Brightcove, a leading online video platform, is releasing a reference solution for integrating and delivering revenue-generating video services across smartphones, tablets, computers and connected televisions. Brightcove will add support for content protection from Widevine, now owned by Google, and integration with third-party payment platform providers to facilitate the delivery of premium programming. It seems there is increasing confidence that consumers will be prepared to pay for online video, or at least recognition that advertising alone may not be enough.

The Brightcove video paywall solution incorporates payment and subscription management services from PayWizard and TinyPass. In addition to supporting Adobe Flash Access and Apple HLS encryption, Brightcove has also become a certified partner with Google Widevine, which provides content protection across 440 million devices, including over 270 million televisions, Blu-ray players, set-top boxes and games consoles.

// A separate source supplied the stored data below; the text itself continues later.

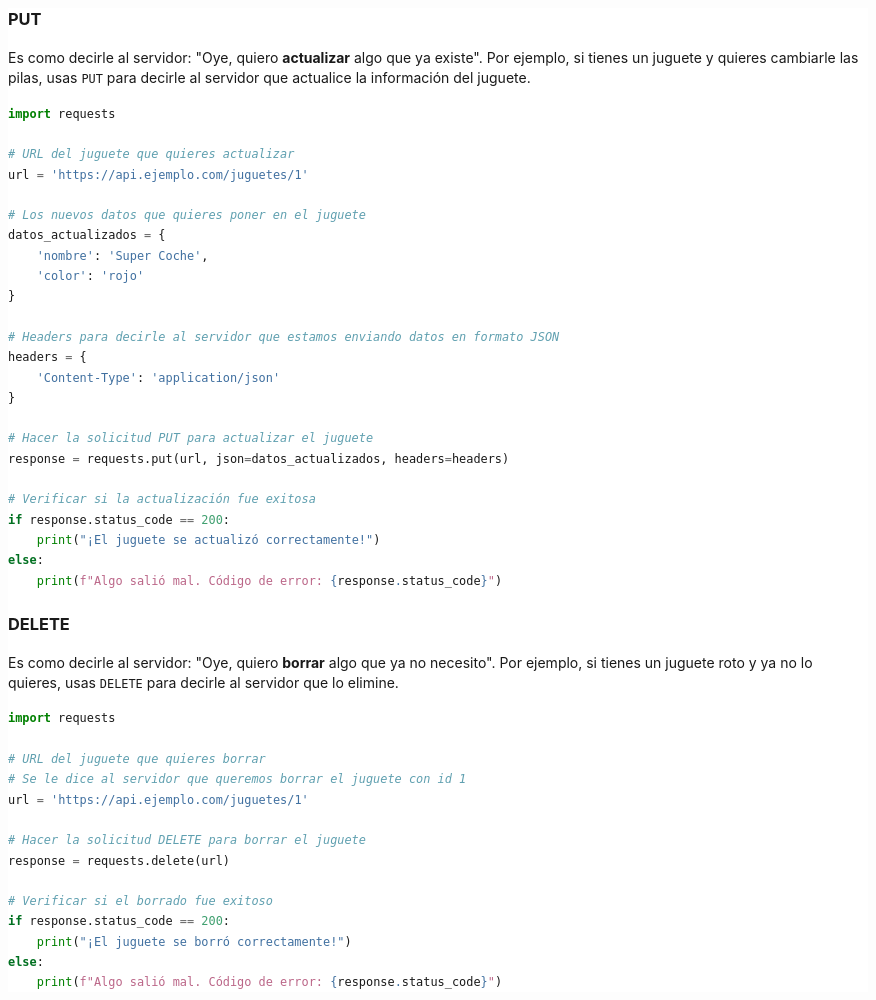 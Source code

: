 ### PUT

Es como decirle al servidor: "Oye, quiero **actualizar** algo que ya existe". Por ejemplo, si tienes un juguete y quieres cambiarle las pilas, usas `PUT` para decirle al servidor que actualice la información del juguete.

```python
import requests

# URL del juguete que quieres actualizar
url = 'https://api.ejemplo.com/juguetes/1'

# Los nuevos datos que quieres poner en el juguete
datos_actualizados = {
    'nombre': 'Super Coche',
    'color': 'rojo'
}

# Headers para decirle al servidor que estamos enviando datos en formato JSON
headers = {
    'Content-Type': 'application/json'
}

# Hacer la solicitud PUT para actualizar el juguete
response = requests.put(url, json=datos_actualizados, headers=headers)

# Verificar si la actualización fue exitosa
if response.status_code == 200:
    print("¡El juguete se actualizó correctamente!")
else:
    print(f"Algo salió mal. Código de error: {response.status_code}")
```

### DELETE

Es como decirle al servidor: "Oye, quiero **borrar** algo que ya no necesito". Por ejemplo, si tienes un juguete roto y ya no lo quieres, usas `DELETE` para decirle al servidor que lo elimine.

```python
import requests

# URL del juguete que quieres borrar
# Se le dice al servidor que queremos borrar el juguete con id 1
url = 'https://api.ejemplo.com/juguetes/1'

# Hacer la solicitud DELETE para borrar el juguete
response = requests.delete(url)

# Verificar si el borrado fue exitoso
if response.status_code == 200:
    print("¡El juguete se borró correctamente!")
else:
    print(f"Algo salió mal. Código de error: {response.status_code}")
```
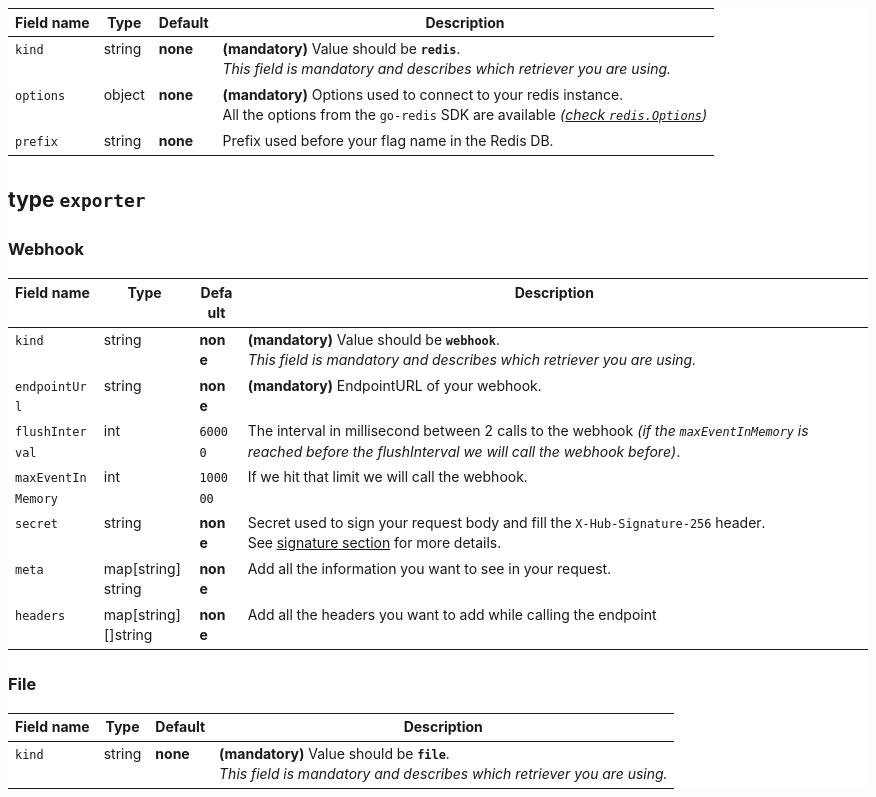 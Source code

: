 | Field name | Type   | Default  | Description                                                                                                                                                                                                                                           |
|------------|--------|----------|-------------------------------------------------------------------------------------------------------------------------------------------------------------------------------------------------------------------------------------------------------|
| `kind`     | string | **none** | **(mandatory)** Value should be **`redis`**.<br/>_This field is mandatory and describes which retriever you are using._                                                                                                                               |
| `options`  | object | **none** | **(mandatory)** Options used to connect to your redis instance.<br/>All the options from the `go-redis` SDK are available _([check `redis.Options`](https://github.com/redis/go-redis/blob/683f4fa6a6b0615344353a10478548969b09f89c/options.go#L31))_ |
| `prefix`   | string | **none** | Prefix used before your flag name in the Redis DB.                                                                                                                                                                                                    |

<a name="exporter"></a>

## type `exporter`

### Webhook

| Field name         | Type                | Default  | Description                                                                                                                                                                                                                 |
|--------------------|---------------------|----------|-----------------------------------------------------------------------------------------------------------------------------------------------------------------------------------------------------------------------------|
| `kind`             | string              | **none** | **(mandatory)** Value should be **`webhook`**.<br/>_This field is mandatory and describes which retriever you are using._                                                                                                   |
| `endpointUrl`      | string              | **none** | **(mandatory)** EndpointURL of your webhook.                                                                                                                                                                                |
| `flushInterval`    | int                 | `60000`  | The interval in millisecond between 2 calls to the webhook _(if the `maxEventInMemory` is reached before the flushInterval we will call the webhook before)_.                                                               |
| `maxEventInMemory` | int                 | `100000` | If we hit that limit we will call the webhook.                                                                                                                                                                              |
| `secret`           | string              | **none** | Secret used to sign your request body and fill the `X-Hub-Signature-256` header.<br/> See [signature section](https://thomaspoignant.github.io/go-feature-flag/latest/data_collection/webhook/#signature) for more details. |
| `meta`             | map[string]string   | **none** | Add all the information you want to see in your request.                                                                                                                                                                    |
| `headers`          | map[string][]string | **none** | Add all the headers you want to add while calling the endpoint                                                                                                                                                              |

### File

| Field name                | Type   | Default                                                                                                                            | Description                                                                                                                                                                                                                                                                                                                                                                                    |
|---------------------------|--------|------------------------------------------------------------------------------------------------------------------------------------|------------------------------------------------------------------------------------------------------------------------------------------------------------------------------------------------------------------------------------------------------------------------------------------------------------------------------------------------------------------------------------------------|
| `kind`                    | string | **none**                                                                                                                           | **(mandatory)** Value should be **`file`**.<br/>_This field is mandatory and describes which retriever you are using._                                                                                                                                                                                                                                                                         | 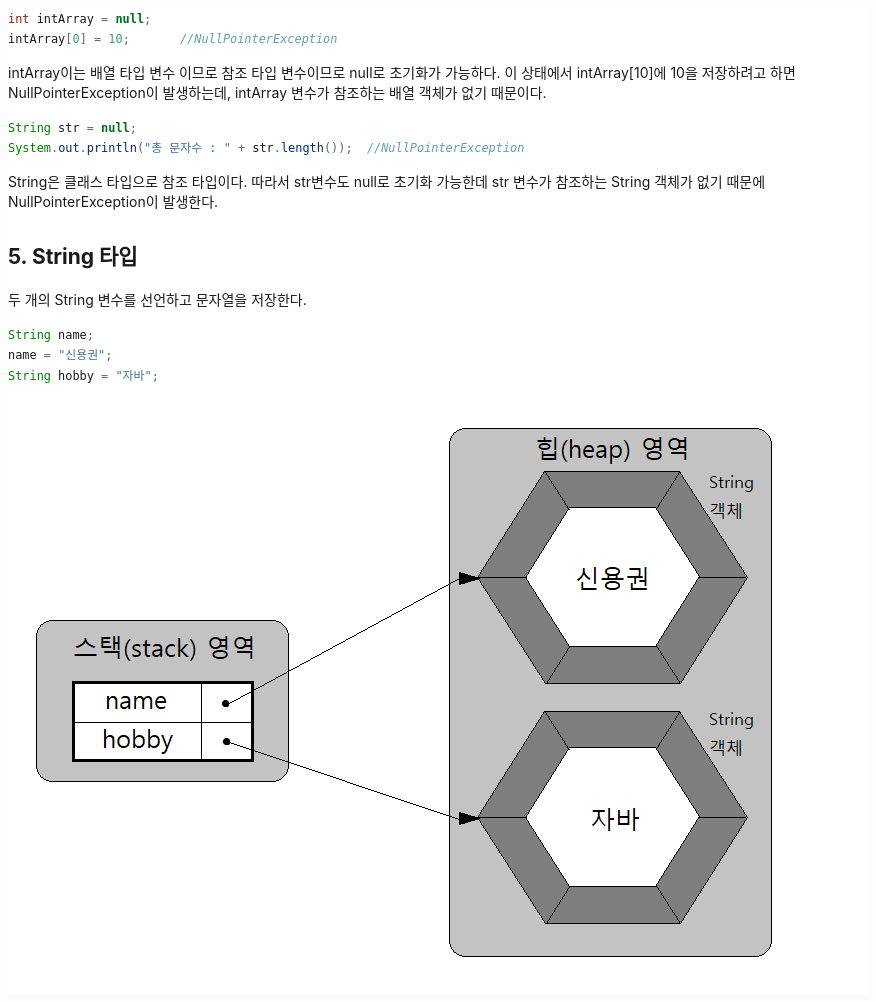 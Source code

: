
 ```java
int intArray = null;
intArray[0] = 10;		//NullPointerException
```

intArray이는 배열 타입 변수 이므로 참조 타입 변수이므로 null로 초기화가 가능하다. 이 상태에서 intArray[10]에 10을 저장하려고 하면 NullPointerException이 발생하는데, intArray 변수가 참조하는 배열 객체가 없기 때문이다.

```java
String str = null;
System.out.println("총 문자수 : " + str.length());	//NullPointerException
```

String은 클래스 타입으로 참조 타입이다. 따라서 str변수도 null로 초기화 가능한데 str 변수가 참조하는 String 객체가 없기 때문에 NullPointerException이 발생한다.



## 5. String 타입

두 개의 String 변수를 선언하고 문자열을 저장한다.

```java
String name;
name = "신용권";
String hobby = "자바";
```

![StringReference1](https://github.com/supreme9122/TIL/blob/master/img/ReferenceType/StringReference1.png)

“Media publishers are under pressure to offer paid access to their premium video content, but many are struggling to identify and knit together all the technologies that are required to deliver a great multi-screen consumer experience,” said Eric Elia, vice president of TV solutions at Brightcove. “Our new solution framework pulls together all the building blocks from multiple vendors into a state-of-the-art system that sells, delivers and protects content across PCs, smart phones, tablets and connected TVs.”

“Brightcove’s support for Google Widevine will make it easier than ever for Brightcove customers to implement DRM capabilities that are such a critical element to premium multi-screen video offerings,” he continued. “This will eliminate a great deal of the cost and complexity normally required to implement DRM across the broad range of devices that our customers are reaching.”

Brightcove plans to incorporate Widevine packaging into its Video Cloud media asset ingest process. When available, for an additional charge, media owners and licensees will be able to upload premium content and have it encrypted and packaged with Widevine digital rights management. These assets can then be delivered to consumer devices that support the Widevine technology.

The solution framework is embodied in reference applications, software, documentation and cloud services from multiple vendors that have been integrated and tested together in the context of paid video content scenarios.

This is designed to reduce risk and accelerate time to market for digital media publishers seeking to charge consumers directly.

“As part of Brightcove’s Video Paywall Solution Framework, PayWizard can help publishers drive revenue as well as offer a wider range of innovative payment options to consumers,” said PayWizard marketing director Stephen Petheram.

“With TinyPass, publishers can easily set up a paywall, subscription, or micropayment system to monetize Web and mobile content,” added David Restrepo of TinyPass.

A recent study from Accenture found that 69% of those surveyed were willing to pay a monthly subscription to watch online video, while 43% are already paying for some online video, although that includes those paying for television through subscription or broadcast licence fees, so it is surprising it is not far higher. Their greatest frustration was the presence of advertising during programming. They were likely to pay more for reduced advertising, higher technical quality and access to premium programming.

Brightcove is convinced that consumers are increasingly prepared to pay for online video, encouraged by the success of services such as Netflix. Enabling and protecting such revenues involves greater complexity, which the reference solutions from Brightcove aim to address. It will also put pressure on systems integrators that have been putting together their own solutions for customers.

Hearts, Minds and Wallets summarises research by Accenture based on an international online survey of online video consumption conducted in February and March 2012 across over 7,500 consumers.